India’s long-standing relationship with Afghanistan rests on decades of developmental projects—roads, schools, hospitals, and scholarships—that built deep goodwill among ordinary Afghans. Though the Taliban’s return to power in 2021 altered the diplomatic landscape, India has cautiously maintained engagement, focusing on humanitarian and technical cooperation while avoiding political endorsement of the regime. The earthquake response is an extension of this delicate balance: a gesture of solidarity that also serves strategic continuity.
Earlier this year, Amir Khan Muttaqi visited New Delhi, marking the most significant diplomatic engagement between the Taliban administration and India since 2021. The visit was not symbolic alone—it led to India upgrading its technical mission in Kabul, effectively restoring near-normal diplomatic functioning. The dialogue also coincided with growing tension between Afghanistan and Pakistan, which accused each other of border violations and cross-border militancy.
These recent strains have quietly tilted Kabul’s stance. Afghan leaders have made unusually forthright remarks about Islamabad, suggesting that Afghanistan has “five other neighbours who are all happy with us,” a clear indication that India now figures prominently in Kabul’s diplomatic calculus. This emerging friction presents India with a strategic opportunity to regain space once dominated by Pakistan’s influence.

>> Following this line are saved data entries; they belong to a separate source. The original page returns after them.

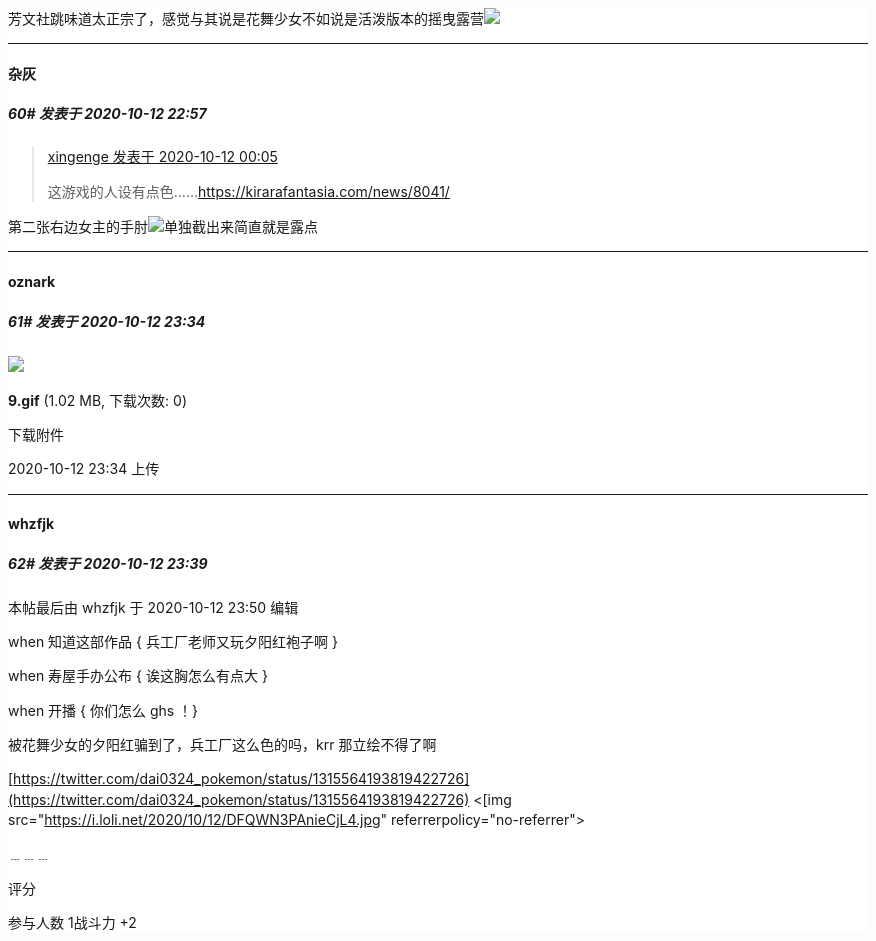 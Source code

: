 
芳文社跳味道太正宗了，感觉与其说是花舞少女不如说是活泼版本的摇曳露营<img src="https://static.saraba1st.com/image/smiley/face2017/067.png" referrerpolicy="no-referrer">


-----

####  杂灰  
##### 60#       发表于 2020-10-12 22:57


<blockquote><a href="httphttps://bbs.saraba1st.com/2b/forum.php?mod=redirect&amp;goto=findpost&amp;pid=49023200&amp;ptid=1819767" target="_blank">xingenge 发表于 2020-10-12 00:05</a>

这游戏的人设有点色……https://kirarafantasia.com/news/8041/</blockquote>
第二张右边女主的手肘<img src="https://static.saraba1st.com/image/smiley/face2017/068.png" referrerpolicy="no-referrer">单独截出来简直就是露点


-----

####  oznark  
##### 61#       发表于 2020-10-12 23:34


<img src="https://img.saraba1st.com/forum/202010/12/233425jh9odtqts7ojidso.gif" referrerpolicy="no-referrer">


<strong>9.gif</strong> (1.02 MB, 下载次数: 0)

下载附件

2020-10-12 23:34 上传


-----

####  whzfjk  
##### 62#       发表于 2020-10-12 23:39


 本帖最后由 whzfjk 于 2020-10-12 23:50 编辑 

when 知道这部作品 { 兵工厂老师又玩夕阳红袍子啊 }

when 寿屋手办公布 { 诶这胸怎么有点大 }

when 开播 { 你们怎么 ghs ！}


被花舞少女的夕阳红骗到了，兵工厂这么色的吗，krr 那立绘不得了啊

[https://twitter.com/dai0324_pokemon/status/1315564193819422726](https://twitter.com/dai0324_pokemon/status/1315564193819422726)
<[img src="https://i.loli.net/2020/10/12/DFQWN3PAnieCjL4.jpg" referrerpolicy="no-referrer">


﹍﹍﹍

评分


 参与人数 1战斗力 +2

Meanwhile, Beijing has wasted no time in signalling its readiness to assist Afghanistan as well. Chinese officials publicly offered aid and reconstruction support almost simultaneously with India’s announcements. For China, the interest in Afghanistan is deeply pragmatic: stability on its western frontier, access to mineral resources, and inclusion in the Belt and Road Initiative’s corridor through Central Asia. Beijing sees Afghanistan as both a potential security risk and a lucrative gateway—an assessment that drives its eagerness to expand engagement.
India, on the other hand, views Afghanistan through a broader lens of regional balance. A friendly, stable, and independent Afghanistan aligns with India’s strategic interests and curtails Pakistan’s leverage in the region. New Delhi’s quick aid delivery, including more than fifteen tons of essential supplies, serves not just immediate relief needs but a larger diplomatic message—that India, not China, is the reliable partner Afghanistan can count on in moments of crisis.
The broader context is one of shifting power equations. With the United States and NATO’s departure, Afghanistan’s reconstruction and governance are now shaped largely by regional actors—India, China, Pakistan, Iran, and Russia—each pursuing its own mix of security and economic interests. Humanitarian crises, like the recent earthquake, often become moments of testing and opportunity in this chessboard of regional diplomacy.
Pakistan, long accustomed to calling the shots in Kabul, now finds itself under strain. Its once-comfortable influence has weakened amid cross-border tensions and economic turmoil at home. The Taliban government’s increasingly assertive tone toward Islamabad, paired with its warm interactions with India, signals a realignment that would have seemed unlikely only a few years ago.
For New Delhi, this changing equation requires both speed and subtlety. While it seeks to support Afghanistan’s people, India must also guard against being drawn into the country’s internal politics or legitimising a regime still viewed with scepticism by much of the world. At the same time, any hesitation or delayed response risks ceding ground to Beijing, whose financial muscle and infrastructure diplomacy are far more aggressive.
The immediate task remains humanitarian—rebuilding homes, hospitals, and livelihoods shattered by the quake. But the larger contest is for influence: who will shape Afghanistan’s post-Western era. India’s decisive and empathetic approach, if sustained, can reaffirm its historic ties and reinforce its regional stature.
In contrast, a sluggish or symbolic effort could see China swiftly filling the gap with infrastructure promises and investment pledges. The true outcome will depend on consistency and commitment. In Afghanistan today, relief work doubles as diplomacy—and the nation that acts with both compassion and conviction will command the future of this troubled yet strategic crossroads of Asia.